Friday, June 19, 2015

Review: Superman/Wonder Woman #18

Superman/Wonder Woman ... we meet again ... old friend ...

Superman/Wonder Woman #18 came out this week and I felt somewhat compelled to purchase the book. As those who frequent this blog know, this book has been walking a fine line for me, always just on the edge of being dropped from my pull list. And making Diana a writer last issue as well as the Convergence break seemed like the perfect jumping off point.

And then they slapped The Truth on the cover and I felt like I needed to come back for a bit more.

I don't necessarily know if this issue has changed my mind about this book. I feel a bit confused, something which feels like part of the M.O. of The Truth. I think writer Peter Tomasi is bending over backwards to make Diana be the ultimate understanding partner, accepting everything Superman has to say. But that unfortunately makes her feel a bit empty. And Superman seems like something of an absentee significant other. He keeps revealing things to Diana that you think would have come up in conversation at some point in their relationship already.

I also have to realize that I am coming into this relationship thinking that it is all wrong. As a result, I don't know if I will ever be happy with how these two are presented. Perhaps my lens is too focused to look for things that seem awkward. All I can do is point out the things that made me react this way.

Doug Mahnke is a favorite of mine and his art does shine here. But there are several splash pages and one double splash page. While the big art is beautiful, I also felt like some of these moments didn't deserve such a massive representation. As a result, this felt like a quick read.

Now I mentioned that I was a bit confused with this issue. That mostly is due to the non-linear storytelling that we have seen in the Truth so far. It feels like each super-title is dealing with an aspect of the fallout of the reveal of the secret identity. But where does this fit in? We have seen action in Metropolis in Action. We have seen a mission in Gotham. And now we have this.

But more importantly, we open up this book with a 3 page brief review of this relationship from Diana's viewpoint. And, in what appears to be post-coital bliss, Diana calls herself Clark's sentinel, his protector given all that has happened over this short time of  depowering and unveiling.

And yet, the last time we saw these two together was in the free DCYou Superman/Wonder Woman preview in which Superman says he no longer loves Diana. Did that happen? Before this? After this?

That sort of dynamic, Diana being the more powerful of the two, is an interesting one that I hope is explored more.

But I don't think I can get behind this Lois-like image of Diana wearing his shirt. And would she wear it?

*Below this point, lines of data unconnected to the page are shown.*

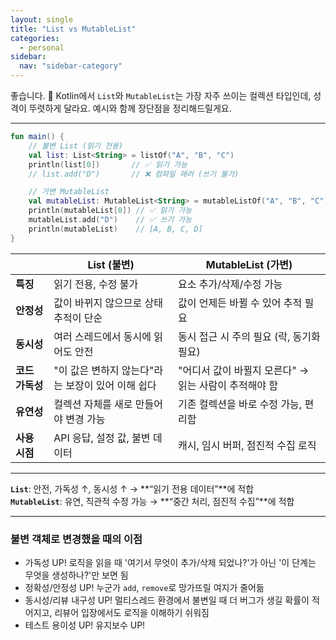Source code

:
 ```yaml
---
layout: single
title: "List vs MutableList"
categories:
  - personal
sidebar:
  nav: "sidebar-category"
---
```


좋습니다. 🙂
Kotlin에서 `List`와 `MutableList`는 가장 자주 쓰이는 컬렉션 타입인데, 성격이 뚜렷하게 달라요. 예시와 함께 장단점을 정리해드릴게요.

---

```kotlin
fun main() {
    // 불변 List (읽기 전용)
    val list: List<String> = listOf("A", "B", "C")
    println(list[0])       // ✅ 읽기 가능
    // list.add("D")       // ❌ 컴파일 에러 (쓰기 불가)

    // 가변 MutableList
    val mutableList: MutableList<String> = mutableListOf("A", "B", "C")
    println(mutableList[0]) // ✅ 읽기 가능
    mutableList.add("D")    // ✅ 쓰기 가능
    println(mutableList)    // [A, B, C, D]
}
```


|          | List (불변)                     | MutableList (가변)                 |
| ---------- | ----------------------------- | -------------------------------- |
| **특징**     | 읽기 전용, 수정 불가                  | 요소 추가/삭제/수정 가능                   |
| **안정성**    | 값이 바뀌지 않으므로 상태 추적이 단순         | 값이 언제든 바뀔 수 있어 추적 필요             |
| **동시성**    | 여러 스레드에서 동시에 읽어도 안전           | 동시 접근 시 주의 필요 (락, 동기화 필요)        |
| **코드 가독성** | "이 값은 변하지 않는다"라는 보장이 있어 이해 쉽다 | "어디서 값이 바뀔지 모른다" → 읽는 사람이 추적해야 함 |
| **유연성**    | 컬렉션 자체를 새로 만들어야 변경 가능         | 기존 컬렉션을 바로 수정 가능, 편리함            |
| **사용 시점**  | API 응답, 설정 값, 불변 데이터          | 캐시, 임시 버퍼, 점진적 수집 로직             |

---

**`List`**: 안전, 가독성 ↑, 동시성 ↑ → \*\*“읽기 전용 데이터”\*\*에 적합<br />
**`MutableList`**: 유연, 직관적 수정 가능 → \*\*“중간 처리, 점진적 수집”\*\*에 적합

---

### 불변 객체로 변경했을 때의 이점
- 가독성 UP! 로직을 읽을 때 '여기서 무엇이 추가/삭제 되었나?'가 아닌 '이 단계는 무엇을 생성하나?'만 보면 됨
- 정확성/안정성 UP! 누군가 `add`, `remove`로 망가뜨릴 여지가 줄어듦
- 동시성/리뷰 내구성 UP! 멀티스레드 환경에서 불변일 때 더 버그가 생길 확률이 적어지고, 리뷰어 입장에서도 로직을 이해하기 쉬워짐
- 테스트 용이성 UP! 유지보수 UP! 
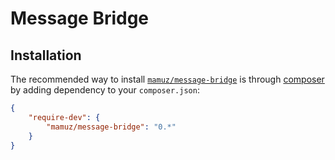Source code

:Message Bridge
=================

## Installation

The recommended way to install
[`mamuz/message-bridge`](https://packagist.org/packages/mamuz/message-bridge) is through
[composer](http://getcomposer.org/) by adding dependency to your `composer.json`:

```json
{
    "require-dev": {
        "mamuz/message-bridge": "0.*"
    }
}
```
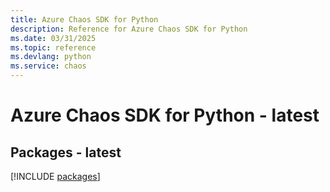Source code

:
 ```yaml
---
title: Azure Chaos SDK for Python
description: Reference for Azure Chaos SDK for Python
ms.date: 03/31/2025
ms.topic: reference
ms.devlang: python
ms.service: chaos
---
```

# Azure Chaos SDK for Python - latest
## Packages - latest
[!INCLUDE [packages](chaos-index.md)]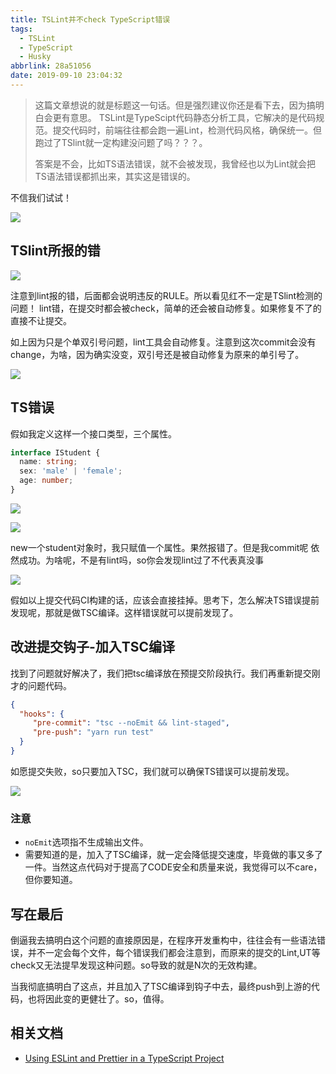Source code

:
 ```yaml
---
title: TSLint并不check TypeScript错误
tags:
  - TSLint
  - TypeScript
  - Husky
abbrlink: 28a51056
date: 2019-09-10 23:04:32
---
```

> 这篇文章想说的就是标题这一句话。但是强烈建议你还是看下去，因为搞明白会更有意思。
> TSLint是TypeScipt代码静态分析工具，它解决的是代码规范。提交代码时，前端往往都会跑一遍Lint，检测代码风格，确保统一。但跑过了TSlint就一定构建没问题了吗？？？。
> 
> 答案是不会，比如TS语法错误，就不会被发现，我曾经也以为Lint就会把TS语法错误都抓出来，其实这是错误的。

不信我们试试！

![](http://static.1991421.cn/2019-09-10-150415.jpg)

## TSlint所报的错
![](http://static.1991421.cn/2019-09-10-142254.png)

注意到lint报的错，后面都会说明违反的RULE。所以看见红不一定是TSlint检测的问题！
lint错，在提交时都会被check，简单的还会被自动修复。如果修复不了的直接不让提交。

如上因为只是个单双引号问题，lint工具会自动修复。注意到这次commit会没有change，为啥，因为确实没变，双引号还是被自动修复为原来的单引号了。

![](http://static.1991421.cn/2019-09-10-143949.png)

## TS错误

假如我定义这样一个接口类型，三个属性。
```typescript
interface IStudent {
  name: string;
  sex: 'male' | 'female';
  age: number;
}
```

![](http://static.1991421.cn/2019-09-10-143310.png)

![](http://static.1991421.cn/2019-09-10-143321.png)

new一个student对象时，我只赋值一个属性。果然报错了。但是我commit呢
依然成功。为啥呢，不是有lint吗，so你会发现lint过了不代表真没事

![](http://static.1991421.cn/2019-09-10-143458.png)

假如以上提交代码CI构建的话，应该会直接挂掉。思考下，怎么解决TS错误提前发现呢，那就是做TSC编译。这样错误就可以提前发现了。

## 改进提交钩子-加入TSC编译

找到了问题就好解决了，我们把tsc编译放在预提交阶段执行。我们再重新提交刚才的问题代码。

```json
{
  "hooks": {
     "pre-commit": "tsc --noEmit && lint-staged",
     "pre-push": "yarn run test"
  }
}
```
如愿提交失败，so只要加入TSC，我们就可以确保TS错误可以提前发现。

![](http://static.1991421.cn/2019-09-10-144840.png)

### 注意
- `noEmit`选项指不生成输出文件。
- 需要知道的是，加入了TSC编译，就一定会降低提交速度，毕竟做的事又多了一件。当然这点代码对于提高了CODE安全和质量来说，我觉得可以不care，但你要知道。


## 写在最后

倒逼我去搞明白这个问题的直接原因是，在程序开发重构中，往往会有一些语法错误，并不一定会每个文件，每个错误我们都会注意到，而原来的提交的Lint,UT等check又无法提早发现这种问题。so导致的就是N次的无效构建。

当我彻底搞明白了这点，并且加入了TSC编译到钩子中去，最终push到上游的代码，也将因此变的更健壮了。so，值得。

## 相关文档
- [Using ESLint and Prettier in a TypeScript Project](https://dev.to/robertcoopercode/comment/8o44)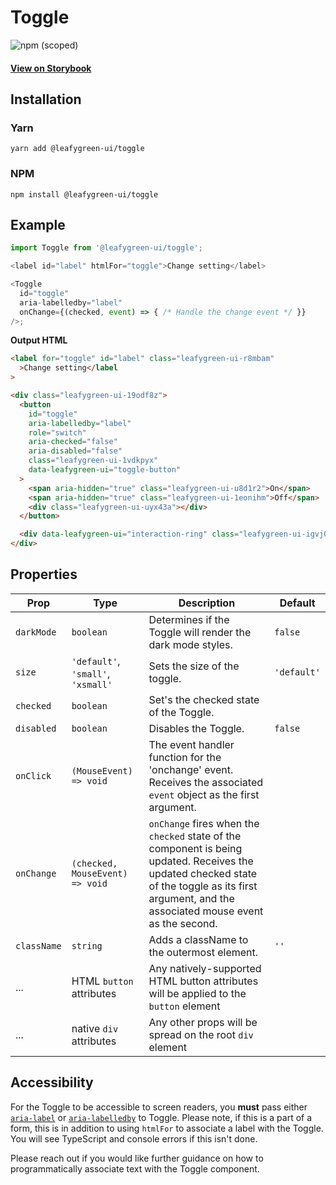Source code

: # Toggle

![npm (scoped)](https://img.shields.io/npm/v/@leafygreen-ui/toggle.svg)

#### [View on Storybook](https://mongodb.github.io/leafygreen-ui/?path=/story/toggle--default)

## Installation

### Yarn

```shell
yarn add @leafygreen-ui/toggle
```

### NPM

```shell
npm install @leafygreen-ui/toggle
```

## Example

```js
import Toggle from '@leafygreen-ui/toggle';

<label id="label" htmlFor="toggle">Change setting</label>

<Toggle
  id="toggle"
  aria-labelledby="label"
  onChange={(checked, event) => { /* Handle the change event */ }}
/>;
```

**Output HTML**

```html
<label for="toggle" id="label" class="leafygreen-ui-r8mbam"
  >Change setting</label
>

<div class="leafygreen-ui-19odf8z">
  <button
    id="toggle"
    aria-labelledby="label"
    role="switch"
    aria-checked="false"
    aria-disabled="false"
    class="leafygreen-ui-1vdkpyx"
    data-leafygreen-ui="toggle-button"
  >
    <span aria-hidden="true" class="leafygreen-ui-u8d1r2">On</span>
    <span aria-hidden="true" class="leafygreen-ui-1eonihm">Off</span>
    <div class="leafygreen-ui-uyx43a"></div>
  </button>

  <div data-leafygreen-ui="interaction-ring" class="leafygreen-ui-igvj0l"></div>
</div>
```

## Properties

| Prop        | Type                               | Description                                                                                                                                                                                        | Default     |
| ----------- | ---------------------------------- | -------------------------------------------------------------------------------------------------------------------------------------------------------------------------------------------------- | ----------- |
| `darkMode`  | `boolean`                          | Determines if the Toggle will render the dark mode styles.                                                                                                                                         | `false`     |
| `size`      | `'default'`, `'small'`, `'xsmall'` | Sets the size of the toggle.                                                                                                                                                                       | `'default'` |
| `checked`   | `boolean`                          | Set's the checked state of the Toggle.                                                                                                                                                             |             |
| `disabled`  | `boolean`                          | Disables the Toggle.                                                                                                                                                                               | `false`     |
| `onClick`   | `(MouseEvent) => void`             | The event handler function for the 'onchange' event. Receives the associated `event` object as the first argument.                                                                                 |             |
| `onChange`  | `(checked, MouseEvent) => void`    | `onChange` fires when the `checked` state of the component is being updated. Receives the updated checked state of the toggle as its first argument, and the associated mouse event as the second. |             |
| `className` | `string`                           | Adds a className to the outermost element.                                                                                                                                                         | `''`        |
| ...         | HTML `button` attributes           | Any natively-supported HTML button attributes will be applied to the `button` element                                                                                                              |             |
| ...         | native `div` attributes            | Any other props will be spread on the root `div` element                                                                                                                                           |             |

## Accessibility

For the Toggle to be accessible to screen readers, you **must** pass either [`aria-label`](https://developer.mozilla.org/en-US/docs/Web/Accessibility/ARIA/ARIA_Techniques/Using_the_aria-label_attribute) or [`aria-labelledby`](https://developer.mozilla.org/en-US/docs/Web/Accessibility/ARIA/ARIA_Techniques/Using_the_aria-labelledby_attribute) to Toggle. Please note, if this is a part of a form, this is in addition to using `htmlFor` to associate a label with the Toggle. You will see TypeScript and console errors if this isn't done.

Please reach out if you would like further guidance on how to programmatically associate text with the Toggle component.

There peaceful repose is interrupted by a panicked call from Lana at 3AM. Her house has been invaded. Something has happened to Steel. Then the line goes dead.

Superman knows he needs to investigate and Diana says 'if one of us can fly, we both can fly' carrying him in a splash page.

En route, Superman talks to Diana about Smallville and Lana. He tells her that Lana knew about his powers and helped him in his youth. And Diana says Lana sounds important and she looks forward to meeting her.

It is hard to know how long these two have been together. But you would think Lana, who has been smack in the middle of many of Clark's adventures, would have been mentioned to Diana by now. Right?

Lana has been living in her parents' home. When Superman and Wonder Woman arrive, the house is in pristine condition but both Lana and John Henry Irons are gone.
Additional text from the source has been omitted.